Let $f$ be continuously differentiable on $[a,b]$. If $f$ is concave up, prove that
$$(b-a)\cdot f\left(\frac{a+b}{2}\right)\le \int_{a}^{b}f(x)dx.$$
I know that (and have proved) $$(b-a)\cdot f\left(\frac{a+b}{2}\right)= \int_{a}^{b}f(x)dx$$ for any linear function on $[a,b]$. Also, the graph of $f$ lies above the tangent line at $(\frac{a+b}{2},f(\frac{a+b}{2}))$.
Let $c = (a+b)/2$.
Then use the mean value theorem and convexity.
For $x \in [a,b]$ we have $f(x) = f(c) + f'(\eta_x)(x-c)$ with $\eta_x$ between $c$ and $x$.
There are points $a < \xi_1 < c < \xi_2< b$ such that $f'(\xi_2) > f'(\xi_1)$ (by convexity) and
$$\int_a^bf(x)\,dx = \int_a^c[f(c) + f'(\eta_x)(x-c)]\,dx+\int_c^b[f(c) + f'(\eta_x)(x-c)]\,dx\\=f(c)(b-a) + f'(\xi_2)(b-a)^2/8 - f'(\xi_1)(b-a)^2/8\geq f(c)(b-a)$$
Note that the mean value theorem for integrals gives us
$$\int_c^bf'(\eta_x)(x-c)dx=f'(\xi_2)\int_c^b(x-c)dx=f'(\xi_2)(b-a)^2/8,$$
and
$$\int_a^cf'(\eta_x)(x-c)dx=f'(\xi_1)\int_a^c(x-c)dx=-f'(\xi_1)(b-a)^2/8,$$
As you noted, $f$ is convex, implies that $f$ lies above its tangent lines.
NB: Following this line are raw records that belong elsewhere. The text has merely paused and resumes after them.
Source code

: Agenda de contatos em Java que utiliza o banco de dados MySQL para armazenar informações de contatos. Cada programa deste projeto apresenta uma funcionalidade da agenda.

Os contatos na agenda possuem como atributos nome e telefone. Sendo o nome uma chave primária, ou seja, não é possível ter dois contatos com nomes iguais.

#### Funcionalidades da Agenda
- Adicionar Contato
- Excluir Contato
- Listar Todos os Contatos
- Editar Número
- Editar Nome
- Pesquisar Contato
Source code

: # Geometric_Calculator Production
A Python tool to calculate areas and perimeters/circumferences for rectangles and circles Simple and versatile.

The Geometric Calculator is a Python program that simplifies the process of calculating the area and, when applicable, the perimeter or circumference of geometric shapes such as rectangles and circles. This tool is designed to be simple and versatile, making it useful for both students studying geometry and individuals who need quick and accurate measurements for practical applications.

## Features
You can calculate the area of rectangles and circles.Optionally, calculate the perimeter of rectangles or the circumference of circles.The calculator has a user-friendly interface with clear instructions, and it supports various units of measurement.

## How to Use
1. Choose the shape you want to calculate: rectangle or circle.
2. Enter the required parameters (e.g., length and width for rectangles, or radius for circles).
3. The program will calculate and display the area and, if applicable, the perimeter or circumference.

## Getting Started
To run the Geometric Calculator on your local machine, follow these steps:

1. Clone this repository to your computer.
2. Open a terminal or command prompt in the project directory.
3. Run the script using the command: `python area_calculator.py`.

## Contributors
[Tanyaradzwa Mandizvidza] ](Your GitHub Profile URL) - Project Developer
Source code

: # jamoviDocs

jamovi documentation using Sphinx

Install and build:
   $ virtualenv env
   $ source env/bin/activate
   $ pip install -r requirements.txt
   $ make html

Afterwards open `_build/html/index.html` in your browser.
The tangent line at the midpoint of the interval is $$g(x) = f'\left(\tfrac{a+b}2\right)\left(x-\tfrac{a+b}2\right)+f\left(\tfrac{a+b}2\right)$$
Now $f(x) \ge g(x)$ integrated over $[a, b]$ gives you the result.
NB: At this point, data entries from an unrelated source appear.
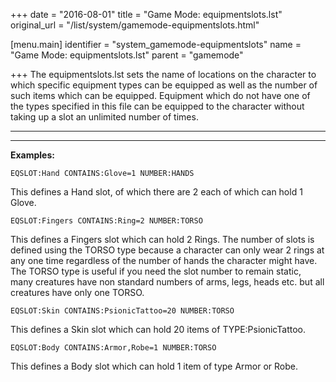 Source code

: +++
date = "2016-08-01"
title = "Game Mode: equipmentslots.lst"
original_url = "/list/system/gamemode-equipmentslots.html"

[menu.main]
    identifier = "system_gamemode-equipmentslots"
    name = "Game Mode: equipmentslots.lst"
    parent = "gamemode"
    
+++
The equipmentslots.lst sets the name of locations on the character to
which specific equipment types can be equipped as well as the number of
such items which can be equipped. Equipment which do not have one of the
types specified in this file can be equipped to the character without
taking up a slot an unlimited number of times.

------------------------------------------------------------------------

------------------------------------------------------------------------

**Examples:**

`EQSLOT:Hand CONTAINS:Glove=1 NUMBER:HANDS`

This defines a Hand slot, of which there are 2 each of which can hold 1
Glove.

`EQSLOT:Fingers CONTAINS:Ring=2 NUMBER:TORSO`

This defines a Fingers slot which can hold 2 Rings. The number of slots
is defined using the TORSO type because a character can only wear 2
rings at any one time regardless of the number of hands the character
might have. The TORSO type is useful if you need the slot number to
remain static, many creatures have non standard numbers of arms, legs,
heads etc. but all creatures have only one TORSO.

`EQSLOT:Skin CONTAINS:PsionicTattoo=20 NUMBER:TORSO`

This defines a Skin slot which can hold 20 items of TYPE:PsionicTattoo.

`EQSLOT:Body CONTAINS:Armor,Robe=1 NUMBER:TORSO`

This defines a Body slot which can hold 1 item of type Armor or Robe.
Let $h(x)=f(x)-m x$ where $m=f'(\frac{b+a}2)$. By the Mean Value Theorem for integrals (also related to average value of a function), there is $c\in(a,b)$ such that $h(c)(b-a)=\int_{a}^{b}h(x)dx$. Note that $h$ is concave up and $h'(\frac{b+a}2)=0$ hence $h$ has a global (over $[a,b]$) minimum at $\frac{b+a}2$. Hence $h(c)\ge h(\frac{b+a}2)$. In other words $\frac1{b-a}\int_{a}^{b}h(x)dx\ge h(\frac{b+a}2)$. Thus $\frac{1}{b-a}\int_{a}^{b}h(x)dx = \frac1{b-a}(\int_{a}^{b}f(x)dx - \frac{m}{2} (b^2-a^2))= \frac1{b-a}\int_{a}^{b}f(x)dx - {m}\frac{b+a}{2}\ge$ $h(\frac{b+a}2)=f(\frac{b+a}2)-{m}\frac{b+a}{2}$ from which we obtain $\frac1{b-a}\int_{a}^{b}f(x)dx\ge f(\frac{b+a}2)$.